EXERCISE INPUT:
·····

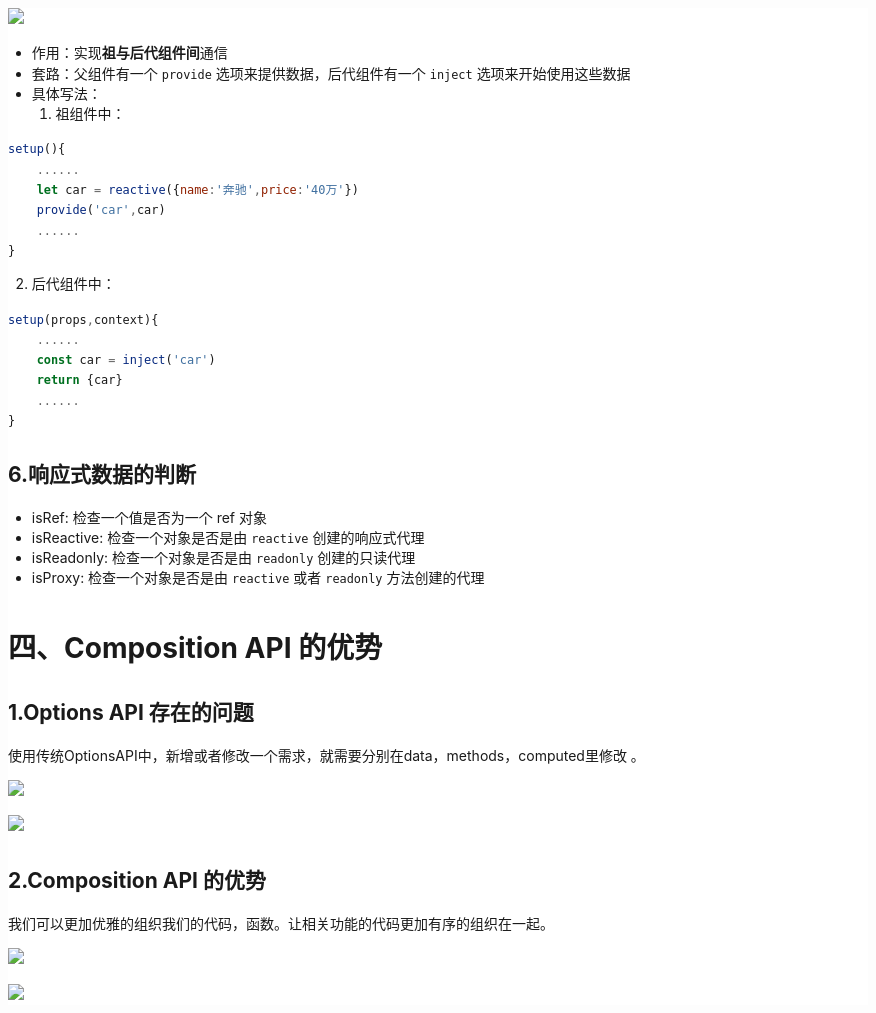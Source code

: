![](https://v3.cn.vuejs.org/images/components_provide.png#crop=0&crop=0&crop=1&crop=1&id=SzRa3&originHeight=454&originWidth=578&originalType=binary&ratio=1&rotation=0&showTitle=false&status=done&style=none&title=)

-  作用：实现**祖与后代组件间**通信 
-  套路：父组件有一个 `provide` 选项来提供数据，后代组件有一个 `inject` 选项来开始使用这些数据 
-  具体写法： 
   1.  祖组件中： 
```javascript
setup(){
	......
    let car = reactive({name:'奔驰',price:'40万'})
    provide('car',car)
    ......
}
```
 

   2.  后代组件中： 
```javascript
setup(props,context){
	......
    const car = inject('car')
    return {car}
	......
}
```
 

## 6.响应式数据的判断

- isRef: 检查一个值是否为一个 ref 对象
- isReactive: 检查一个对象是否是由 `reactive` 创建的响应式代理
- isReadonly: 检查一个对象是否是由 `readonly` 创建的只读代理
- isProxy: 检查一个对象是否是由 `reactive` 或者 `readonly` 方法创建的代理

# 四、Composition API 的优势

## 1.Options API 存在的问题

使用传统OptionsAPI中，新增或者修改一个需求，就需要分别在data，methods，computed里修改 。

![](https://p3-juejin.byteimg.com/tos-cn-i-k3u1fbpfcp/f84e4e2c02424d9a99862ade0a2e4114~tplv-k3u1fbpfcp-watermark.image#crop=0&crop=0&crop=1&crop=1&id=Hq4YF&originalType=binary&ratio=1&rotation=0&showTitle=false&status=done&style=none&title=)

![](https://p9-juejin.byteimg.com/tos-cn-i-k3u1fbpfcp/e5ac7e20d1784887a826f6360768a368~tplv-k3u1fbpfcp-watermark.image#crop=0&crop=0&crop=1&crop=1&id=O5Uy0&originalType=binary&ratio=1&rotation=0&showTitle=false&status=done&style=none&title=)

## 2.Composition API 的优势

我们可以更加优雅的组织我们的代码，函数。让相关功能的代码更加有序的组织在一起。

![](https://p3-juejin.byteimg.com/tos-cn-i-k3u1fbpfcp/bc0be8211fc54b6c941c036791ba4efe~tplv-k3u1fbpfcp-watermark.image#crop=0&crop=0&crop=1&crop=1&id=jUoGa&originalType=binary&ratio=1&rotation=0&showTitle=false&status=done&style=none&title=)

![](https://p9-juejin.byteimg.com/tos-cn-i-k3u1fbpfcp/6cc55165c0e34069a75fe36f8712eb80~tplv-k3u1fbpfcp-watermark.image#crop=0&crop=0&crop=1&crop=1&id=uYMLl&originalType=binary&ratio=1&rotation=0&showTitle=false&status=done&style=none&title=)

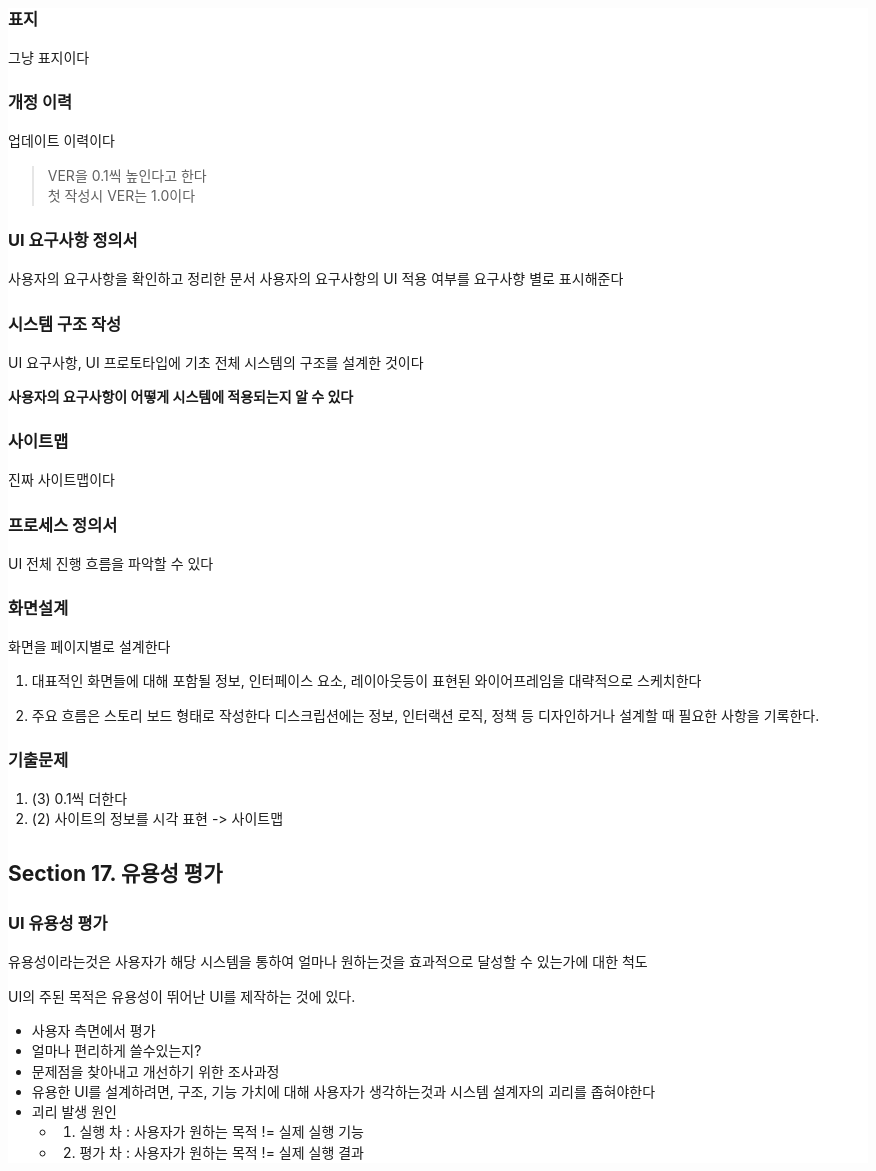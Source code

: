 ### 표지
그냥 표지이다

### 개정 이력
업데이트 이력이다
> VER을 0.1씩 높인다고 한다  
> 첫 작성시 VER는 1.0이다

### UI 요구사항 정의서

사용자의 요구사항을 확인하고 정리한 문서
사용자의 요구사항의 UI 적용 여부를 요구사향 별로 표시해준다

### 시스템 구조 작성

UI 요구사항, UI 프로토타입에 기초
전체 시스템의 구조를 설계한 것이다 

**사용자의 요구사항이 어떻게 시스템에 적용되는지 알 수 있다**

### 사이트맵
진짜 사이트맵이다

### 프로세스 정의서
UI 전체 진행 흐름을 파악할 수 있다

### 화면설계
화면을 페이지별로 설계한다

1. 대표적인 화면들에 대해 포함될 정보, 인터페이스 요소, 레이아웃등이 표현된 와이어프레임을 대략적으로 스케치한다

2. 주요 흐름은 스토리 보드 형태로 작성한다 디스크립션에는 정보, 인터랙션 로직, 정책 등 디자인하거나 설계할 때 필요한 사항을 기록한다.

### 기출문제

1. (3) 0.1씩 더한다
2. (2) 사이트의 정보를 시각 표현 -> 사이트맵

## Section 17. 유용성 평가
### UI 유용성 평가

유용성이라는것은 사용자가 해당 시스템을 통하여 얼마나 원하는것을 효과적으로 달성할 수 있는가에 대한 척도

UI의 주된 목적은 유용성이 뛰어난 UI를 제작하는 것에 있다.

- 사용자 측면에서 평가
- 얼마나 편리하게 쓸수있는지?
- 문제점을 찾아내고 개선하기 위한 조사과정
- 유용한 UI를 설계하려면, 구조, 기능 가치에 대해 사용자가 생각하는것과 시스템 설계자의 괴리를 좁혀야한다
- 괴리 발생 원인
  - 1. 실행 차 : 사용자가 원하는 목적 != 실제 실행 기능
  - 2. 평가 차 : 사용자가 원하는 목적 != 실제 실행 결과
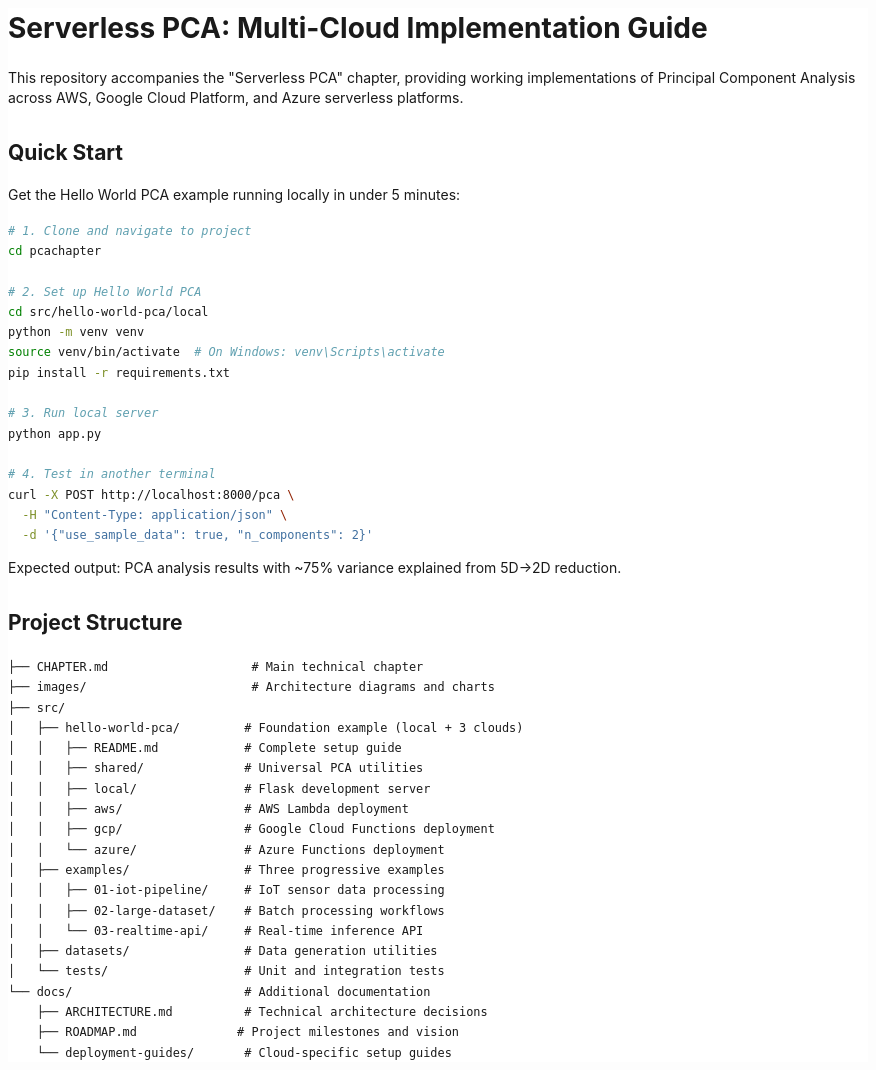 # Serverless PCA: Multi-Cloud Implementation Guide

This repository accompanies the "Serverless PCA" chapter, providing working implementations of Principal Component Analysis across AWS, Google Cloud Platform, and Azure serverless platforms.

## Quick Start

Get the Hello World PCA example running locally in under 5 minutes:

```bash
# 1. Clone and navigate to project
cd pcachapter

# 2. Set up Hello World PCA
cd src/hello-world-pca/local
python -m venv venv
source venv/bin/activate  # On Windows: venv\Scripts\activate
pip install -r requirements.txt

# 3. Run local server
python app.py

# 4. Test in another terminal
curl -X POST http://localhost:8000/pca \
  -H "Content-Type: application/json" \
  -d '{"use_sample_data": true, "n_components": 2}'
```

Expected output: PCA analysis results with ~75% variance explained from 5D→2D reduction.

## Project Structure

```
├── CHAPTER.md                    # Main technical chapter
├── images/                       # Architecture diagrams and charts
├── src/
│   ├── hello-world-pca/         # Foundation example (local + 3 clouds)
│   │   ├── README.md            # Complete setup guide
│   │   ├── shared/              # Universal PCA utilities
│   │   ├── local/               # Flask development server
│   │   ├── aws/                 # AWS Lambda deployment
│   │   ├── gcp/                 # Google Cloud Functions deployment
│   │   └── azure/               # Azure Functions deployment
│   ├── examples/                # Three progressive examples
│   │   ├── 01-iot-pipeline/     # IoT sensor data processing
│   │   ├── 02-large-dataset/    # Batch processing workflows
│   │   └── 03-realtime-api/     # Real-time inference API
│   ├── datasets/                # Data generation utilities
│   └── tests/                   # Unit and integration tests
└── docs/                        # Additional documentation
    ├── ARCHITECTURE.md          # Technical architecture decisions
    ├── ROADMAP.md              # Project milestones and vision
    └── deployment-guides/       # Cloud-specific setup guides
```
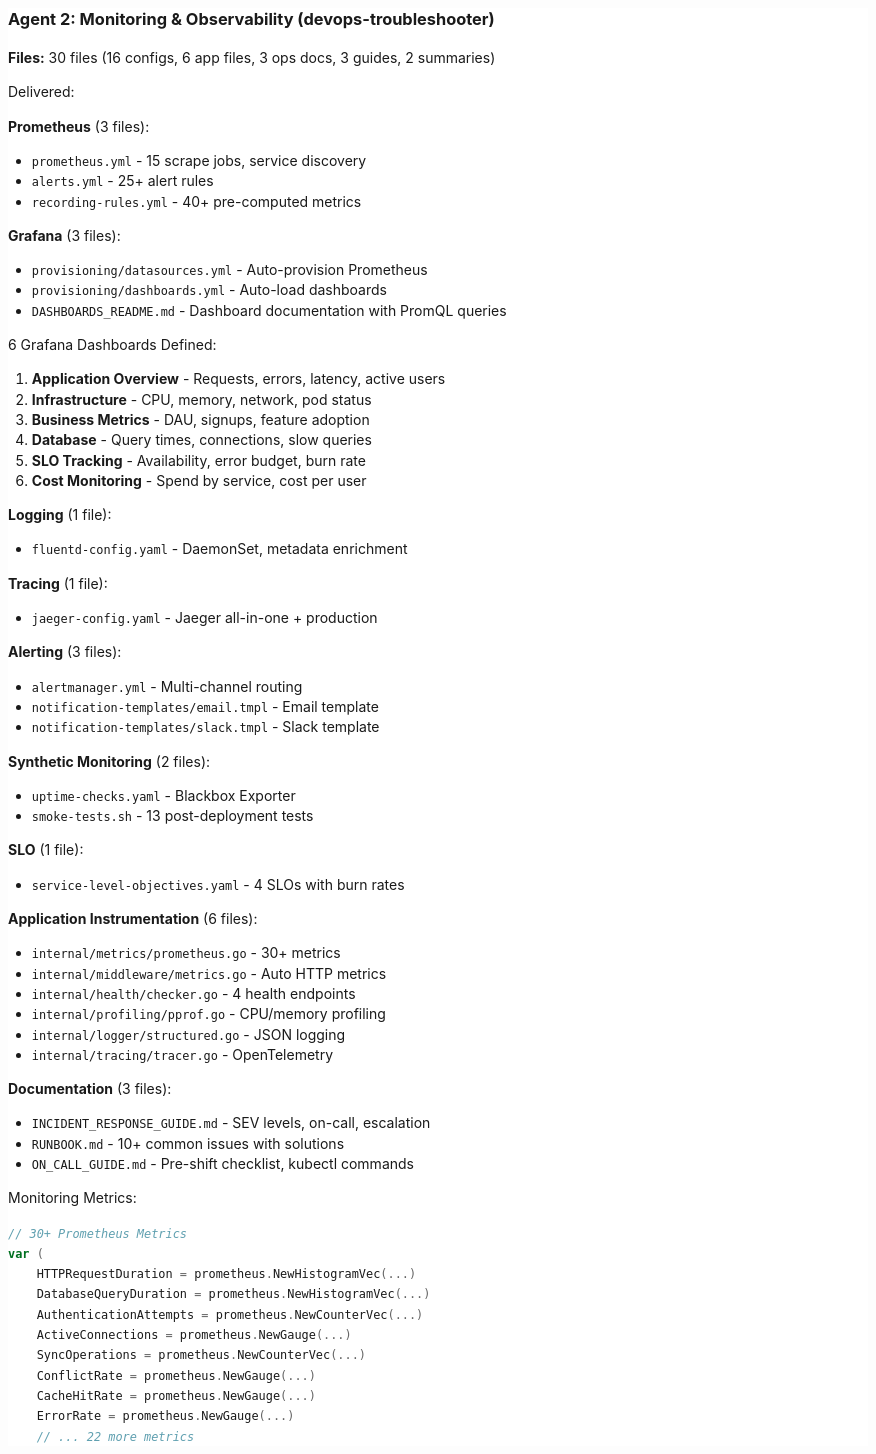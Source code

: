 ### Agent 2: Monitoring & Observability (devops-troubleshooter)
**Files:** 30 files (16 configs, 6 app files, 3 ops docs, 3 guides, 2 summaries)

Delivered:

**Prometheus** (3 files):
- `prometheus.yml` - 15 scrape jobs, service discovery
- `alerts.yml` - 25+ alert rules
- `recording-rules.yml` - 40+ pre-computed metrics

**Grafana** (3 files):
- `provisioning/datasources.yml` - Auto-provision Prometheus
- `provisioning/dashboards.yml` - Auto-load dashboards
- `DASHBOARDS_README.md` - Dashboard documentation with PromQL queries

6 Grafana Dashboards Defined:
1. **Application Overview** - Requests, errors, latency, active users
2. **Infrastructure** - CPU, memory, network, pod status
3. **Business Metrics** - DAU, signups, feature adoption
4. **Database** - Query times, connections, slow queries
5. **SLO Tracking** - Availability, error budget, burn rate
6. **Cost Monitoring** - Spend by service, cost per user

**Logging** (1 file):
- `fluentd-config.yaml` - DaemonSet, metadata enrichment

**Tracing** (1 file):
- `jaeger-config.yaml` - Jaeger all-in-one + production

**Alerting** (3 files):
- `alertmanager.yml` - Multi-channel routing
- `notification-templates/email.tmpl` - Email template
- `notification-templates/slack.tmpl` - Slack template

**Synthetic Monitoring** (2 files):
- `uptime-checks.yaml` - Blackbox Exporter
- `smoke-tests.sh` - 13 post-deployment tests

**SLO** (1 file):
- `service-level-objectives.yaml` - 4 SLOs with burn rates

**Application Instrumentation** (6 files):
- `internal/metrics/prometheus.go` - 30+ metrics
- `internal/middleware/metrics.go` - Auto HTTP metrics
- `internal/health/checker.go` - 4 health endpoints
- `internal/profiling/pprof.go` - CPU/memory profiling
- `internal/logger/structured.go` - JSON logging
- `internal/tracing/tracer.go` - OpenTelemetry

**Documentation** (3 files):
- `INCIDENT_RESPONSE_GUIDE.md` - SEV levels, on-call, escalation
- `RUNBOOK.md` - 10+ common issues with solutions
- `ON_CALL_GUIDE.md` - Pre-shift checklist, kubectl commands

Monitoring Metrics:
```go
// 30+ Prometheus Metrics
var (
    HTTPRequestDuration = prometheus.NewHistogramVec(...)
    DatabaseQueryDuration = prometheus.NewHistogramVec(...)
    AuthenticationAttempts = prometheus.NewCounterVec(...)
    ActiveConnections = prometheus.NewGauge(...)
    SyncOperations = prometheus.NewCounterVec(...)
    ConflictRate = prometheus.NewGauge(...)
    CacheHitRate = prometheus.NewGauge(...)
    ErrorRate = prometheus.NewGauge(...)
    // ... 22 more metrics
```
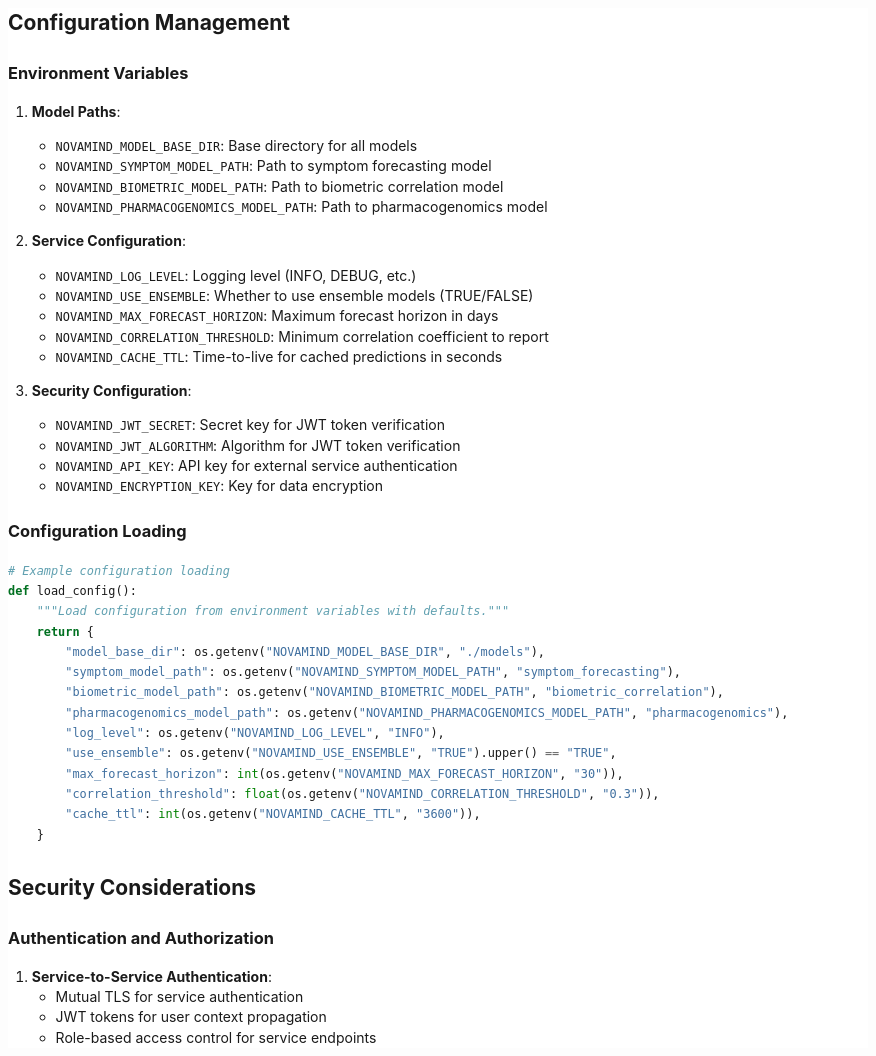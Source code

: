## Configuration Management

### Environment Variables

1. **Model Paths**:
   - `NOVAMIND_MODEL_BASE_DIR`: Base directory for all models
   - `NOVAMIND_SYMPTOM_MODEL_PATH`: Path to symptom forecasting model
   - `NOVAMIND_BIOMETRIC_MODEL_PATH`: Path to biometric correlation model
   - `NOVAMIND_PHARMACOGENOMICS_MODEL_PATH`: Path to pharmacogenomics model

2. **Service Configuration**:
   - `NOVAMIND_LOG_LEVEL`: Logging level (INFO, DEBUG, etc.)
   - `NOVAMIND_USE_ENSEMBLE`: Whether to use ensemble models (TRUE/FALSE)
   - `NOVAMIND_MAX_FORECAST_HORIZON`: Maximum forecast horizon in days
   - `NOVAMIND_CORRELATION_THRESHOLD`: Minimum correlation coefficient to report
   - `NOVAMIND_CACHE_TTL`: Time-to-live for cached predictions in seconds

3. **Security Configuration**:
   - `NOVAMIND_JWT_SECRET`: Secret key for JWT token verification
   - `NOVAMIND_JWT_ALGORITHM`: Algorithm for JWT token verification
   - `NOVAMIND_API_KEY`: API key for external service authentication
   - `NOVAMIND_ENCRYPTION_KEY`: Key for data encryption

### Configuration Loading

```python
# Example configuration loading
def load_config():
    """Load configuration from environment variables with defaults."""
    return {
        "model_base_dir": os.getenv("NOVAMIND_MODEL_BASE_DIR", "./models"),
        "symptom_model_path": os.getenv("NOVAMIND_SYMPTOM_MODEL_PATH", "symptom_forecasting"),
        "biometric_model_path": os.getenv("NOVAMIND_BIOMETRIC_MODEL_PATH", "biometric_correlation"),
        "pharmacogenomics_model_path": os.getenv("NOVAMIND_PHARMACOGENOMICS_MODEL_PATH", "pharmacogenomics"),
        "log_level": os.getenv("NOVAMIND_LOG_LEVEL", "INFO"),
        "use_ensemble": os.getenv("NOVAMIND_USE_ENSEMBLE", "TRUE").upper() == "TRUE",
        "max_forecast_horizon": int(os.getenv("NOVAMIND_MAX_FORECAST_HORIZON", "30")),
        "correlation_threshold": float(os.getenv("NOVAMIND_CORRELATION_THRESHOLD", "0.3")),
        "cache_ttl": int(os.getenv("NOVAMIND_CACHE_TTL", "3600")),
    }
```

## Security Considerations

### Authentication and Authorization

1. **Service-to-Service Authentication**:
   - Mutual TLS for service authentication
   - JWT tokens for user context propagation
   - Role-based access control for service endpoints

·····

PROBLEM REQUIREMENTS:
In the entries above, tally the lines that hold the string "Grafana" and give only the count.

RESPONSE BOX:
2